34. Learned counsel for the respondent has placed reliance on
C.S.H.A University & Anr. v. B.D. Goyal, JT 2001 (Supp. 1) SC
591. In this case, the Inquiry Officer had exonerated the
delinquent against whom the departmental enquiry was held. The
Disciplinary Authority directed fresh enquiry by another Inquiry
Officer. No reasons in writing were given by the Disciplinary
Authority for its disagreeing with the findings of the first Inquiry
Officer. No reasons were either recorded for the need to appoint a
second Inquiry Officer. In these circumstances, the Supreme Court
quashed the second enquiry proceedings. We fail to appreciate the
relevance of this decision in the facts of the present case. We have
already extracted above the reasons given by the Disciplinary
Authority in this case for disagreeing with the findings of the
Inquiry Officer.
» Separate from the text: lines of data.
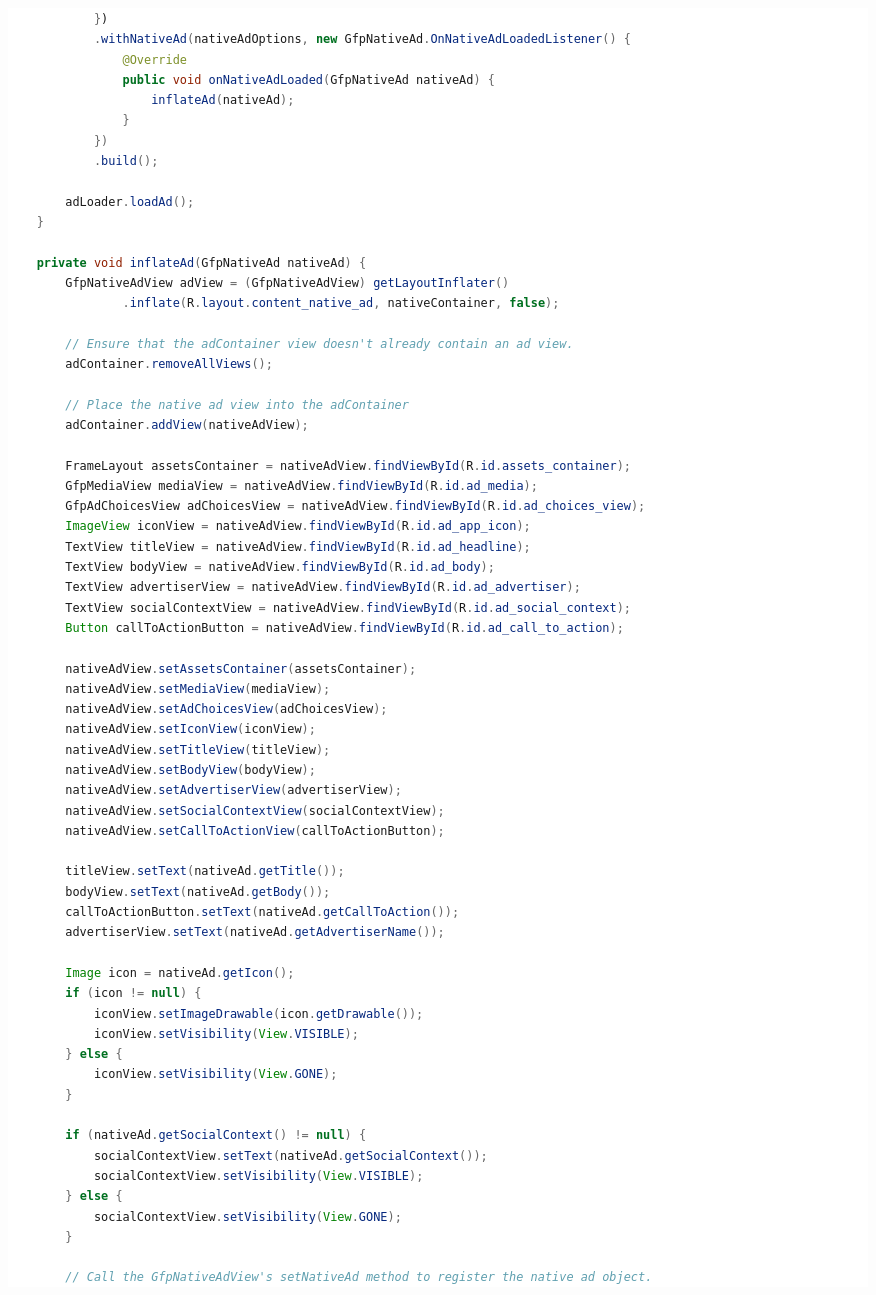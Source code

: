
 ```java
            })
            .withNativeAd(nativeAdOptions, new GfpNativeAd.OnNativeAdLoadedListener() {
                @Override
                public void onNativeAdLoaded(GfpNativeAd nativeAd) {
                    inflateAd(nativeAd);
                }
            })
            .build();

        adLoader.loadAd();
    }

    private void inflateAd(GfpNativeAd nativeAd) {
        GfpNativeAdView adView = (GfpNativeAdView) getLayoutInflater()
                .inflate(R.layout.content_native_ad, nativeContainer, false);

        // Ensure that the adContainer view doesn't already contain an ad view.
        adContainer.removeAllViews();
        
        // Place the native ad view into the adContainer
        adContainer.addView(nativeAdView);

        FrameLayout assetsContainer = nativeAdView.findViewById(R.id.assets_container);
        GfpMediaView mediaView = nativeAdView.findViewById(R.id.ad_media);
        GfpAdChoicesView adChoicesView = nativeAdView.findViewById(R.id.ad_choices_view);
        ImageView iconView = nativeAdView.findViewById(R.id.ad_app_icon);
        TextView titleView = nativeAdView.findViewById(R.id.ad_headline);
        TextView bodyView = nativeAdView.findViewById(R.id.ad_body);
        TextView advertiserView = nativeAdView.findViewById(R.id.ad_advertiser);
        TextView socialContextView = nativeAdView.findViewById(R.id.ad_social_context);
        Button callToActionButton = nativeAdView.findViewById(R.id.ad_call_to_action);

        nativeAdView.setAssetsContainer(assetsContainer);
        nativeAdView.setMediaView(mediaView);
        nativeAdView.setAdChoicesView(adChoicesView);
        nativeAdView.setIconView(iconView);
        nativeAdView.setTitleView(titleView);
        nativeAdView.setBodyView(bodyView);
        nativeAdView.setAdvertiserView(advertiserView);
        nativeAdView.setSocialContextView(socialContextView);
        nativeAdView.setCallToActionView(callToActionButton);

        titleView.setText(nativeAd.getTitle());
        bodyView.setText(nativeAd.getBody());
        callToActionButton.setText(nativeAd.getCallToAction());
        advertiserView.setText(nativeAd.getAdvertiserName());

        Image icon = nativeAd.getIcon();
        if (icon != null) {
            iconView.setImageDrawable(icon.getDrawable());
            iconView.setVisibility(View.VISIBLE);
        } else {
            iconView.setVisibility(View.GONE);
        }

        if (nativeAd.getSocialContext() != null) {
            socialContextView.setText(nativeAd.getSocialContext());
            socialContextView.setVisibility(View.VISIBLE);
        } else {
            socialContextView.setVisibility(View.GONE);
        }

        // Call the GfpNativeAdView's setNativeAd method to register the native ad object.
```
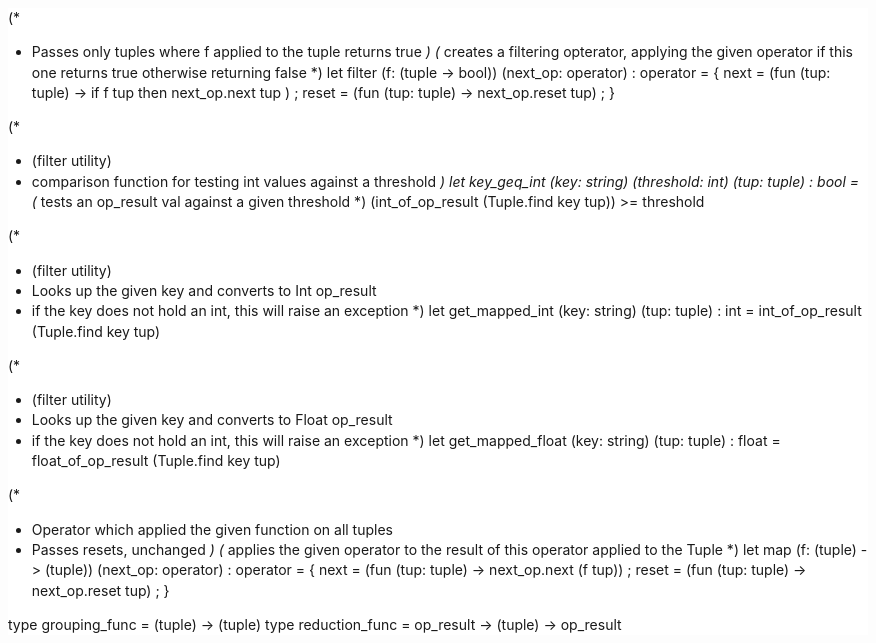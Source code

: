 (\*

* Passes only tuples where f applied to the tuple returns true
  *)
  (* creates a filtering opterator, applying the given operator if this one
  returns true otherwise returning false \*)
  let filter (f: (tuple -> bool))
  (next\_op: operator) : operator =
  {
  next = (fun (tup: tuple) -> if f tup then next\_op.next tup ) ;
  reset = (fun (tup: tuple) -> next\_op.reset tup) ;
  }

(\*

* (filter utility)
* comparison function for testing int values against a threshold
  *)
  let key\_geq\_int (key: string) (threshold: int) (tup: tuple) : bool =
  (* tests an op\_result val against a given threshold \*)
  (int\_of\_op\_result (Tuple.find key tup)) >= threshold

(\*

* (filter utility)
* Looks up the given key and converts to Int op\_result
* if the key does not hold an int, this will raise an exception
  \*)
  let get\_mapped\_int (key: string) (tup: tuple) : int =
  int\_of\_op\_result (Tuple.find key tup)

(\*

* (filter utility)
* Looks up the given key and converts to Float op\_result
* if the key does not hold an int, this will raise an exception
  \*)
  let get\_mapped\_float (key: string) (tup: tuple) : float =
  float\_of\_op\_result (Tuple.find key tup)

(\*

* Operator which applied the given function on all tuples
* Passes resets, unchanged
  *)
  (* applies the given operator to the result of this operator applied to the
  Tuple \*)
  let map (f: (tuple) -> (tuple)) (next\_op: operator) : operator =
  {
  next = (fun (tup: tuple) -> next\_op.next (f tup)) ;
  reset = (fun (tup: tuple) -> next\_op.reset tup) ;
  }

type grouping\_func = (tuple) -> (tuple)
type reduction\_func = op\_result -> (tuple) -> op\_result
Moreover, the Disciplinary Authority, while passing
his order, has again dealt with the submissions of the respondent in
detail, and we have extracted the relevant portion herein above.
35. Learned counsel for the respondent has also placed
reliance in decision of the Supreme Court in Union of India v.
H.C. Goel, (1964) 4 SCR 718. In this case, the Supreme Court
firstly held that neither the findings recorded by the Inquiry Officer
nor his recommendations are binding on the Disciplinary Authority.
It was also held in the facts of the case that there was no evidence
on record to sustain the finding that the charge had been proved.
36. So far as the first proposition aforesaid is concerned, the
same is well settled and it is not even argued before us that the
finding of the Inquiry Officer exonerating the responding was
binding on the Disciplinary Authority. So far as the second aspect
is concerned, the scrutiny, whether there is any relevant or
germane evidence before the Disciplinary Authority to hold the
delinquent guilty of misconduct and to punish him, has to be done
in each case independently. As we have already discussed herein
above, in our view, there was sufficient evidence on record to
prove the misconduct of the respondent by application of the
principles of preponderance of probability. Therefore, even this
decision, in our view, has no application in the facts of the case.
37. For the aforesaid reasons, we are of the view that the
impugned order cannot be sustained. Accordingly, we set aside
the impugned order dated 11.04.2008 passed in O.A. 2627 of 2006
and restore the order passed by the Disciplinary Authority dated
13.07.2006 inflicting punishment of forfeiture of respondent‟s two
years approved service permanently, entailing reduction in his pay
from Rs.7425/- to Rs.7075/- and deciding that his period of
suspension would be treated as period not spent on duty, i.e. dies
non. The writ petition is allowed in terms thereof and the parties
are left to bear their respective costs.